Screen Inspector — Real-Time Screen & Viewport Information
Screen Inspector is a browser-based online tool that instantly displays comprehensive screen and viewport parameters for your current device—no installation required. Whether you're a front-end developer, UI/UX designer, or just curious about your device's display specs, this tool gives you all the data you need at a glance.
Core Features
- Screen Resolution: The physical pixel dimensions of your display (e.g. 1920×1080).
- Viewport Size: The CSS pixel dimensions of the browser's visible area, updated in real time as you resize the window.
- Available Screen Size: The usable screen area after excluding the OS taskbar and system UI.
- Device Pixel Ratio (DPR): The ratio of physical pixels to CSS pixels, indicating whether you're on a Retina or HiDPI display.
- Document Size & Scroll Offset: Full page dimensions and current horizontal/vertical scroll position.
- Browser Zoom Level: The current browser zoom percentage.
- Color Depth & Pixel Depth: Bits per pixel, indicating support for true color or deep color displays.
- Color Gamut: Detects whether the screen supports sRGB, P3 Wide, or Rec.2020 wide color gamut.
- Dark Mode: Detects whether the OS is currently using a dark color scheme.
- HDR Support: Checks whether the display supports High Dynamic Range.
- Screen Orientation: Shows whether the device is in Landscape or Portrait mode along with the rotation angle, updated in real time.
- Device Type Detection: Automatically identifies your device as a mobile phone, tablet, desktop, or large monitor.
Use Cases
- Front-End Development: Quickly verify viewport size, DPR, and zoom level to assist with responsive layout debugging and breakpoint testing.
- UI/UX Design: Gather real device screen data to inform design decisions and ensure accurate cross-device adaptation.
- Device Verification: Confirm that a new device's screen specs match its advertised specifications.
- Cross-Device Testing: Open the tool on different devices to compare screen parameters and assist with multi-platform compatibility work.
- Wide Gamut & HDR Detection: Check whether a device supports P3 Wide or HDR, useful for photographers, video editors, and content creators.
Live Data Updates
All parameters are calculated entirely in the browser with no server requests.
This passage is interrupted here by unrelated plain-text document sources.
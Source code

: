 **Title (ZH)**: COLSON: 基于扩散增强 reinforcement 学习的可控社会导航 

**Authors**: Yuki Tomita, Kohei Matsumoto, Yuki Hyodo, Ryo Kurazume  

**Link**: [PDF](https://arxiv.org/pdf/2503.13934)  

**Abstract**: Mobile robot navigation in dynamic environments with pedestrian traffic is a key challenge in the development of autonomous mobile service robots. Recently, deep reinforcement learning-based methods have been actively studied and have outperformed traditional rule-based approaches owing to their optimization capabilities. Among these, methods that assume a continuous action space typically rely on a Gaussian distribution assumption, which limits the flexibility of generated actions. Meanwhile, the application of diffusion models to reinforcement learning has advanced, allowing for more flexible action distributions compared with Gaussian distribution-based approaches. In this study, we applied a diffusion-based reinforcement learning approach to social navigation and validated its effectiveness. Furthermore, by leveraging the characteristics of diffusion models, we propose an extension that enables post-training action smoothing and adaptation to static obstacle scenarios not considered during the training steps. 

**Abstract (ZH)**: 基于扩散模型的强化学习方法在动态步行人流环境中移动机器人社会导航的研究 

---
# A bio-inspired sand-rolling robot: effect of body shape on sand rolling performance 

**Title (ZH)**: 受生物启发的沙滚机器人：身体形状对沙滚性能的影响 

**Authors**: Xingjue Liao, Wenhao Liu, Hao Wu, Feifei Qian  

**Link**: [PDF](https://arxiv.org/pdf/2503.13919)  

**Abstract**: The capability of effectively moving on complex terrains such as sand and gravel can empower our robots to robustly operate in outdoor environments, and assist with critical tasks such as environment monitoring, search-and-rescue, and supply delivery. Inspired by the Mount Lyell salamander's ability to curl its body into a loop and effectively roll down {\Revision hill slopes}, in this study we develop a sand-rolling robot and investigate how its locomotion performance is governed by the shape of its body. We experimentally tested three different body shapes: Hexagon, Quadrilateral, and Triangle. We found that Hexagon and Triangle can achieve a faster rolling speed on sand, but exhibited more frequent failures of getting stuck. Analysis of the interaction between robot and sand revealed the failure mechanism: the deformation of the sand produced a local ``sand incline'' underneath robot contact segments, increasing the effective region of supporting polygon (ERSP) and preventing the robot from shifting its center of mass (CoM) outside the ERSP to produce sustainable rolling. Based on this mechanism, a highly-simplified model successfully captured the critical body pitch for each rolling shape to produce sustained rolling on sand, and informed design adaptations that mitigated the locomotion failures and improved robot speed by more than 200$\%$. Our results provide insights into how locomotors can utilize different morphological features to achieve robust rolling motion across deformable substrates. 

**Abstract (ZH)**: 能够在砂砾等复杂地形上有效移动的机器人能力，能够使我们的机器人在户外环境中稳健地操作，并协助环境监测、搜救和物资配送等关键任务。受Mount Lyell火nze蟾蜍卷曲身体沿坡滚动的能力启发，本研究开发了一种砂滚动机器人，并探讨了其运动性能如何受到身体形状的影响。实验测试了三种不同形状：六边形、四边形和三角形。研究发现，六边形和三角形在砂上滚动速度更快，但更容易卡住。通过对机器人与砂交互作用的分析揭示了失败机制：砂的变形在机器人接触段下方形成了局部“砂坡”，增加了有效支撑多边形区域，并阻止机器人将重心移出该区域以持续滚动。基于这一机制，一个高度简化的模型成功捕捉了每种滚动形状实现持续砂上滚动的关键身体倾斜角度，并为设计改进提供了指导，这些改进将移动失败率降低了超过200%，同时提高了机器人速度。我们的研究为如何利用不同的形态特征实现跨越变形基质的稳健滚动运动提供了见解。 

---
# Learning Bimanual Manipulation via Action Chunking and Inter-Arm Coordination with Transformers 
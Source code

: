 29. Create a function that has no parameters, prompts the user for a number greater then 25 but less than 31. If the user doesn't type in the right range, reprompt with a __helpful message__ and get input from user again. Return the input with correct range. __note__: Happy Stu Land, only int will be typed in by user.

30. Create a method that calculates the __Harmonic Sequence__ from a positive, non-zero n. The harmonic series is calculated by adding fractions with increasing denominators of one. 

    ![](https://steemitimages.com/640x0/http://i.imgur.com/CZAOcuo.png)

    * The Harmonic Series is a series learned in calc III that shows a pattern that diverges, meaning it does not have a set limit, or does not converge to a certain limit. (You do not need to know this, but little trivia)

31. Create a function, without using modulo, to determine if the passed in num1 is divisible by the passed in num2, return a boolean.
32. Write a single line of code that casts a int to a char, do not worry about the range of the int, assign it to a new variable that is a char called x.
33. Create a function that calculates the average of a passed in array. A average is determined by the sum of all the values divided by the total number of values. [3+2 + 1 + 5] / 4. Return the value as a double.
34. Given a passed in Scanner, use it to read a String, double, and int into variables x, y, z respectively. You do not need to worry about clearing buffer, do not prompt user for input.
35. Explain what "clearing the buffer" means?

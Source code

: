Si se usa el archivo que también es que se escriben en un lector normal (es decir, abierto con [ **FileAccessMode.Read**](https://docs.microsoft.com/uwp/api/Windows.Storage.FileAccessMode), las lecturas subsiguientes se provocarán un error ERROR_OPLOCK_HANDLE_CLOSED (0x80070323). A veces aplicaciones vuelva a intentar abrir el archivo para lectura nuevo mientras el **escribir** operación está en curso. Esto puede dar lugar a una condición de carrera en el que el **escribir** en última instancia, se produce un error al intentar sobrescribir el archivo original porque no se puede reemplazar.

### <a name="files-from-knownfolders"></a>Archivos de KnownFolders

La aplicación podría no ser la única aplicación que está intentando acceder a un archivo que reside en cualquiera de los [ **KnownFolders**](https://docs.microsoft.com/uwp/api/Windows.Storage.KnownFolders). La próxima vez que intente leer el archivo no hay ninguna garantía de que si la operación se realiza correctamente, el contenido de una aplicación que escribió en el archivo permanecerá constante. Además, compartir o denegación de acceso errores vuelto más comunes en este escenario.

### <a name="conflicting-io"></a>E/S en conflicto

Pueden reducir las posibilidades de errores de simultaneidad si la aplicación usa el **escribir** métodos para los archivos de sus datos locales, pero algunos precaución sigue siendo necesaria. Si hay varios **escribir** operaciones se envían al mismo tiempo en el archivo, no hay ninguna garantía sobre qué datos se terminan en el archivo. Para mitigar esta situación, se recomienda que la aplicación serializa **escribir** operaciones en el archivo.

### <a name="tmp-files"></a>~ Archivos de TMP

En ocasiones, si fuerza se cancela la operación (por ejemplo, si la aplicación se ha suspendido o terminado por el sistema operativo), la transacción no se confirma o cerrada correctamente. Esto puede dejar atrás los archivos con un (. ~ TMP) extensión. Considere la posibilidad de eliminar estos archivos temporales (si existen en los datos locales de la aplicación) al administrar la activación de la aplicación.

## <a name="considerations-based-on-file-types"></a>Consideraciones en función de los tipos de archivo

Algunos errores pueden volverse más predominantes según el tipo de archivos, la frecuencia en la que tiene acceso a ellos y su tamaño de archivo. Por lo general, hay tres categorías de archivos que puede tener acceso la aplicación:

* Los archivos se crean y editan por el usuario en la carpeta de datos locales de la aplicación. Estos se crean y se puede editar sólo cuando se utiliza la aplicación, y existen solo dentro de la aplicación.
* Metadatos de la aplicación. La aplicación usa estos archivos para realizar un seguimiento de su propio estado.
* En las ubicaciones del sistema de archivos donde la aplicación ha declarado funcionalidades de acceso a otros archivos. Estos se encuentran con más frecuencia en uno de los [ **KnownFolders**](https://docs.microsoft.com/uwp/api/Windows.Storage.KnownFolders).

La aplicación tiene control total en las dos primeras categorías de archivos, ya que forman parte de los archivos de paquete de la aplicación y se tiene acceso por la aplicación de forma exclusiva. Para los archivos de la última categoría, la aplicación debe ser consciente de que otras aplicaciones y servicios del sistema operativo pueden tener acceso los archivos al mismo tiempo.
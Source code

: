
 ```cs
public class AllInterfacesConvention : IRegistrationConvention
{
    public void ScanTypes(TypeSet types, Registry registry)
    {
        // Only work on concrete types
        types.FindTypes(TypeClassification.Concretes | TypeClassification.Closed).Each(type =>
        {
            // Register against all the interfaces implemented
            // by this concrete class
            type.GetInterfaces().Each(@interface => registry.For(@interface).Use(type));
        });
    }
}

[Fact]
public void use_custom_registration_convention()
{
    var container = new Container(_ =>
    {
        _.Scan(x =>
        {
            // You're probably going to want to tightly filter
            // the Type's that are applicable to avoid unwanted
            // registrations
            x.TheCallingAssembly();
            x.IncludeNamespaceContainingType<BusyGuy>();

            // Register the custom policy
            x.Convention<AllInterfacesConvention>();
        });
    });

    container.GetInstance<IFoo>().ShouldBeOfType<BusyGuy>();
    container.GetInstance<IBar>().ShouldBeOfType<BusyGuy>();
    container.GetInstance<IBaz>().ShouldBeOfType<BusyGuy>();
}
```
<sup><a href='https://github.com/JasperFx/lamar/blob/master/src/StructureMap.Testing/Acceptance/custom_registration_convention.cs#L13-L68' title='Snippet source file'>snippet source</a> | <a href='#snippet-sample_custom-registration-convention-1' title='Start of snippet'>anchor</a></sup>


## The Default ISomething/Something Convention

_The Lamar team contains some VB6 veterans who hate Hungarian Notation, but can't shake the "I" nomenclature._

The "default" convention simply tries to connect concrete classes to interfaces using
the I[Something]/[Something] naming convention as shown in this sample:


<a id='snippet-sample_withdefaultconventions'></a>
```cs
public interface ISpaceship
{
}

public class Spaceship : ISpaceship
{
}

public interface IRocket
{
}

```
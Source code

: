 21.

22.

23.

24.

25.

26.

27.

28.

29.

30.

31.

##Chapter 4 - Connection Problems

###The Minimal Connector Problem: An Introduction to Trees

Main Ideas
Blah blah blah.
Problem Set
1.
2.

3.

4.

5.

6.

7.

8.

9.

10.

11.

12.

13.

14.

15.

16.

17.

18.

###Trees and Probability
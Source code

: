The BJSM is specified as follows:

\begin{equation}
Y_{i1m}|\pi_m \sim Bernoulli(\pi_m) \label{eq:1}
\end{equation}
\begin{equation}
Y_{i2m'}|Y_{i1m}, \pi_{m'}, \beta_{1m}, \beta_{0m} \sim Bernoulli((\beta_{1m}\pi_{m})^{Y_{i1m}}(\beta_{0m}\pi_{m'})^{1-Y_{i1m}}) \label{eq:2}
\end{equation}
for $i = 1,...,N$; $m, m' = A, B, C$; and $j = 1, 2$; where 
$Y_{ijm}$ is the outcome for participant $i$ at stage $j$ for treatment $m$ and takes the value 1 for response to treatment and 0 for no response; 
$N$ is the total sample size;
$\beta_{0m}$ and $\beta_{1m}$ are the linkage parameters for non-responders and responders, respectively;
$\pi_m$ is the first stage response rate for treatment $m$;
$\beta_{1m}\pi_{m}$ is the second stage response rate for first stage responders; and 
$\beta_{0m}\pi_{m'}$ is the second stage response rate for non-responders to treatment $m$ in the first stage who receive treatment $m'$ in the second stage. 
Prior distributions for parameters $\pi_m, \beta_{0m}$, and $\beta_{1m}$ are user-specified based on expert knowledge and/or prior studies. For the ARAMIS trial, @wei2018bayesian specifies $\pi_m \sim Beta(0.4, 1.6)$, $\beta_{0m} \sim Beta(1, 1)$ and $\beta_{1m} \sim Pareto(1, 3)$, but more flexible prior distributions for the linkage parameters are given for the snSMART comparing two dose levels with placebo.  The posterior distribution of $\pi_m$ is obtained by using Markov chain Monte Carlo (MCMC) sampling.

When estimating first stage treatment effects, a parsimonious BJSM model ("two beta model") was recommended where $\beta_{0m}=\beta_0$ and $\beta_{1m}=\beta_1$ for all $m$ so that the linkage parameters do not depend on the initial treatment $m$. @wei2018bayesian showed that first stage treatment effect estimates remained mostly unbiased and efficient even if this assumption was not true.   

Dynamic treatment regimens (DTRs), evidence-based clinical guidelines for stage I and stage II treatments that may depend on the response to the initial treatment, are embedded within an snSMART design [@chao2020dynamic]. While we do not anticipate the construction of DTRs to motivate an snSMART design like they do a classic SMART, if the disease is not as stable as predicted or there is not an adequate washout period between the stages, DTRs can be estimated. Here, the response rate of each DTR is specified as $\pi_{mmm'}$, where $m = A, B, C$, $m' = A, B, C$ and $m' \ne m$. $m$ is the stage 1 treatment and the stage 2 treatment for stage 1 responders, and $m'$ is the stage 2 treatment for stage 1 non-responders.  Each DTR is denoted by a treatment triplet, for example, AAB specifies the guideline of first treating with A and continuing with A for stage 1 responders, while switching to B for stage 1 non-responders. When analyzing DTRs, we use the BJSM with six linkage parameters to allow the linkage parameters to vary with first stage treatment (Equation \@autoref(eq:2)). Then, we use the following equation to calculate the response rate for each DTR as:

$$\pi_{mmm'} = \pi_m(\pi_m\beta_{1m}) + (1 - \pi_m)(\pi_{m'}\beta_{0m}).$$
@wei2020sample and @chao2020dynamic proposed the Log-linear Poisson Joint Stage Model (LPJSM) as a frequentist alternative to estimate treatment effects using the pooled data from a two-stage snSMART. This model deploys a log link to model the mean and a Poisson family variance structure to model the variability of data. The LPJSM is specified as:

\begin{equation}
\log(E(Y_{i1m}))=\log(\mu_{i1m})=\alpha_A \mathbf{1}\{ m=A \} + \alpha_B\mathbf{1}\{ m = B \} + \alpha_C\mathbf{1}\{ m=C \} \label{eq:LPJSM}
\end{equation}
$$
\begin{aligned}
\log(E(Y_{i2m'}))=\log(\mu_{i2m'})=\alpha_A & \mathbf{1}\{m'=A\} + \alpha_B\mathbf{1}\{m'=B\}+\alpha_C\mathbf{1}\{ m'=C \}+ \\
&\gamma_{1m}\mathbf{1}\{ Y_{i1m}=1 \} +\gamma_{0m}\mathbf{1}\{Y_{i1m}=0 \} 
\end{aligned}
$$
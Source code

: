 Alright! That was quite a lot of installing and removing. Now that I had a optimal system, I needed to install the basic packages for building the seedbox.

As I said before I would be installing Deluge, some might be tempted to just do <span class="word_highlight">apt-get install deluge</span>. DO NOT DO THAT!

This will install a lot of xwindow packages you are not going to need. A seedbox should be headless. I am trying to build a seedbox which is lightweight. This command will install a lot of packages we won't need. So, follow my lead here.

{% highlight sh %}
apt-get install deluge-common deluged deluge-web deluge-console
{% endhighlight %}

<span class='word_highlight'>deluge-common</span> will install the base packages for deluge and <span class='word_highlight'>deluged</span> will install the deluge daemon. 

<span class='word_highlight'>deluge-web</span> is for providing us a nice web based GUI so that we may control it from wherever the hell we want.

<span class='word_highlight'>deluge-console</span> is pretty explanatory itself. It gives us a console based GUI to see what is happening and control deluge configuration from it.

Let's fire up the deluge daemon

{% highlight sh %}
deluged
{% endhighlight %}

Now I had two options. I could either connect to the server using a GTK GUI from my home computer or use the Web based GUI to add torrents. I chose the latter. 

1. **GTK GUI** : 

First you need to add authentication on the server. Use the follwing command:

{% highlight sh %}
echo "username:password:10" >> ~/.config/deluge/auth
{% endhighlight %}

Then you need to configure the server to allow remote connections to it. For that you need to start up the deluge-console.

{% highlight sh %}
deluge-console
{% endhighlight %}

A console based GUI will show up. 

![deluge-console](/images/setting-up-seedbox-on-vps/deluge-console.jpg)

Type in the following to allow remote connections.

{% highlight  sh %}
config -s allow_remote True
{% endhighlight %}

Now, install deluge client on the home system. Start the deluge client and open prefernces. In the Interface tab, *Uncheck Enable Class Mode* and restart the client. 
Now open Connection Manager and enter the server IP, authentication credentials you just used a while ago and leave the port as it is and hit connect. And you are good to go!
When you resize the browser window, change the page zoom, or rotate your device, all values update instantly without requiring a page refresh.
Frequently Asked Questions
Q: What is the difference between screen resolution and viewport size?
Screen resolution refers to the fixed physical pixel count of the display hardware, while viewport size refers to the CSS pixel dimensions of the browser's visible area, which changes when you resize the window or adjust zoom. On high-DPR devices, the physical pixel count is much larger than the CSS pixel count.
Q: What does Device Pixel Ratio (DPR) mean?
DPR is the ratio of physical pixels to CSS pixels. A DPR of 2 means each CSS pixel is rendered by a 2×2 grid of physical pixels—commonly known as a "Retina" or HiDPI display. Text and images appear sharper and more detailed on such screens.
Q: Why is the detected zoom level not 100%?
The zoom level is estimated using outerWidth / innerWidth. If your operating system has a display scaling setting applied, or if the browser itself has a non-default zoom configured, the detected value may differ from 100%.
Q: What is the difference between P3 Wide and sRGB color gamuts?
sRGB is the standard color gamut used by most displays, covering about 33% of the visible color spectrum. P3 Wide (DCI-P3) covers approximately 25% more colors than sRGB and is commonly found on high-end displays from Apple, Samsung, and others, enabling more vibrant and saturated visuals.
Q: Is the dark mode detection accurate?
Yes. The tool uses the CSS media query prefers-color-scheme: dark to read the OS-level color scheme preference, which is consistent with what the browser reports. The detection is reliable and updates automatically when the system theme changes.